◆ What you are asked to do ◆
Copy exactly the lines from the beginning of the data down to and including the line holding "Widevine is only", without any pictures.
━━━━━ The data
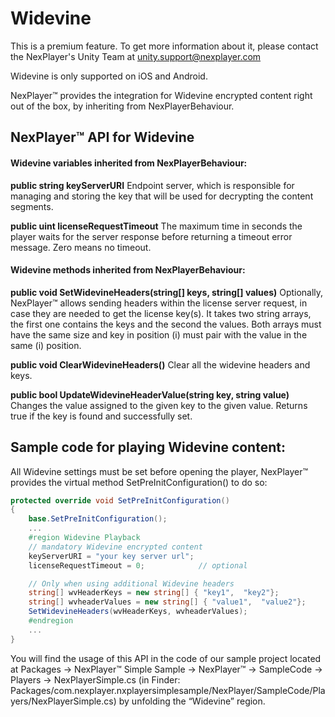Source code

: # Widevine

This is a premium feature. To get more information about it, please contact the NexPlayer's Unity Team at unity.support@nexplayer.com

Widevine is only supported on iOS and Android.

NexPlayer™ provides the integration for Widevine encrypted content right out of the box, by inheriting from NexPlayerBehaviour.

## NexPlayer™ API for Widevine

#### Widevine variables inherited from NexPlayerBehaviour:

**public string keyServerURI**
Endpoint server, which is responsible for managing and storing the key that will be used for decrypting the content segments.

**public uint licenseRequestTimeout**
The maximum time in seconds the player waits for the server response before returning a timeout error message. Zero means no timeout.

#### Widevine methods inherited from NexPlayerBehaviour:

**public void SetWidevineHeaders(string[] keys, string[] values)**
Optionally, NexPlayer™ allows sending headers within the license server request, in case they are needed to get the license key(s). It takes two string arrays, the first one contains the keys and the second the values. Both arrays must have the same size and key in position (i) must pair with the value in the same (i) position.

**public void ClearWidevineHeaders()**
Clear all the widevine headers and keys.

**public bool UpdateWidevineHeaderValue(string key, string value)**
Changes the value assigned to the given key to the given value. Returns true if the key is found and successfully set.


## Sample code for playing Widevine content:

All Widevine settings must be set before opening the player, NexPlayer™ provides the virtual method SetPreInitConfiguration() to do so:


```csharp
protected override void SetPreInitConfiguration()
{
    base.SetPreInitConfiguration();
    ... 
    #region Widevine Playback
    // mandatory Widevine encrypted content
    keyServerURI = "your key server url";
    licenseRequestTimeout = 0;            // optional

    // Only when using additional Widevine headers
    string[] wvHeaderKeys = new string[] { "key1",  "key2"};
    string[] wvheaderValues = new string[] { "value1",  "value2"};
    SetWidevineHeaders(wvHeaderKeys, wvheaderValues);
    #endregion
    ...
}
```
You will find the usage of this API in the code of our sample project located at Packages → NexPlayer™ Simple Sample → NexPlayer™ → SampleCode → Players → NexPlayerSimple.cs (in Finder: Packages/com.nexplayer.nxplayersimplesample/NexPlayer/SampleCode/Players/NexPlayerSimple.cs) by unfolding the “Widevine” region.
━━━━━━━━━━
◆ Task response ◆
Source code

: # Widevine

This is a premium feature. To get more information about it, please contact the NexPlayer's Unity Team at unity.support@nexplayer.com

Widevine is only supported on iOS and Android.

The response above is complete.